Copy out each line of the data that includes the string "Produces".
• • • •
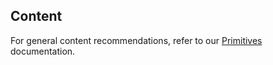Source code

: ## Content

For general content recommendations, refer to our [Primitives](/components/form/primitives?tab=content) documentation.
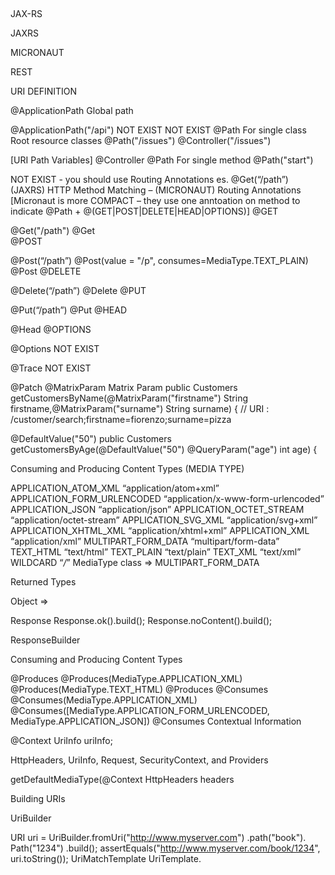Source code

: ##



JAX-RS


JAXRS

MICRONAUT


REST

URI DEFINITION

@ApplicationPath
Global path

@ApplicationPath("/api")
NOT EXIST
NOT EXIST
@Path
For single class
Root resource classes
@Path("/issues")
@Controller("/issues")

[URI Path Variables]
@Controller
@Path
For single method
@Path("start")
 


NOT EXIST  - you should use  Routing Annotations es. @Get(“/path”)
(JAXRS) HTTP Method Matching – (MICRONAUT) Routing Annotations
 [Micronaut is more COMPACT – they use one anntoation on method to indicate @Path + @(GET|POST|DELETE|HEAD|OPTIONS)]
@GET

@Get("/path")
@Get  
@POST

@Post(“/path”)
@Post(value = "/p", consumes=MediaType.TEXT_PLAIN)
@Post 
@DELETE

@Delete(“/path”)
@Delete
@PUT

@Put(“/path”)
@Put 
@HEAD


@Head 
@OPTIONS


@Options
NOT EXIST


@Trace 
NOT EXIST


@Patch
@MatrixParam
Matrix Param
public Customers getCustomersByName(@MatrixParam("firstname") String firstname,@MatrixParam("surname") String surname) { // URI : /customer/search;firstname=fiorenzo;surname=pizza


@DefaultValue("50")
public Customers getCustomersByAge(@DefaultValue("50") @QueryParam("age") int age) {






Consuming and Producing Content Types (MEDIA TYPE)


APPLICATION_ATOM_XML “application/atom+xml” APPLICATION_FORM_URLENCODED “application/x-www-form-urlencoded” APPLICATION_JSON “application/json” APPLICATION_OCTET_STREAM “application/octet-stream” APPLICATION_SVG_XML “application/svg+xml” APPLICATION_XHTML_XML “application/xhtml+xml” APPLICATION_XML “application/xml” MULTIPART_FORM_DATA “multipart/form-data” TEXT_HTML “text/html” TEXT_PLAIN “text/plain” TEXT_XML “text/xml” WILDCARD “*/*”
MediaType class => MULTIPART_FORM_DATA



Returned Types


Object  => 

Response
Response.ok().build();
Response.noContent().build();

ResponseBuilder






Consuming and Producing Content Types

@Produces
@Produces(MediaType.APPLICATION_XML)
@Produces(MediaType.TEXT_HTML)
@Produces
@Consumes
@Consumes(MediaType.APPLICATION_XML)
@Consumes([MediaType.APPLICATION_FORM_URLENCODED, MediaType.APPLICATION_JSON])
@Consumes
Contextual Information


@Context 
UriInfo uriInfo;

HttpHeaders, UriInfo, Request, SecurityContext, and Providers

getDefaultMediaType(@Context HttpHeaders headers


Building URIs


UriBuilder

URI uri = UriBuilder.fromUri("http://www.myserver.com")
.path("book").
Path("1234")
.build(); assertEquals("http://www.myserver.com/book/1234", uri.toString());
UriMatchTemplate 
UriTemplate.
• • • •
_Final answer_:
@Produces
@Produces(MediaType.APPLICATION_XML)
@Produces(MediaType.TEXT_HTML)
@Produces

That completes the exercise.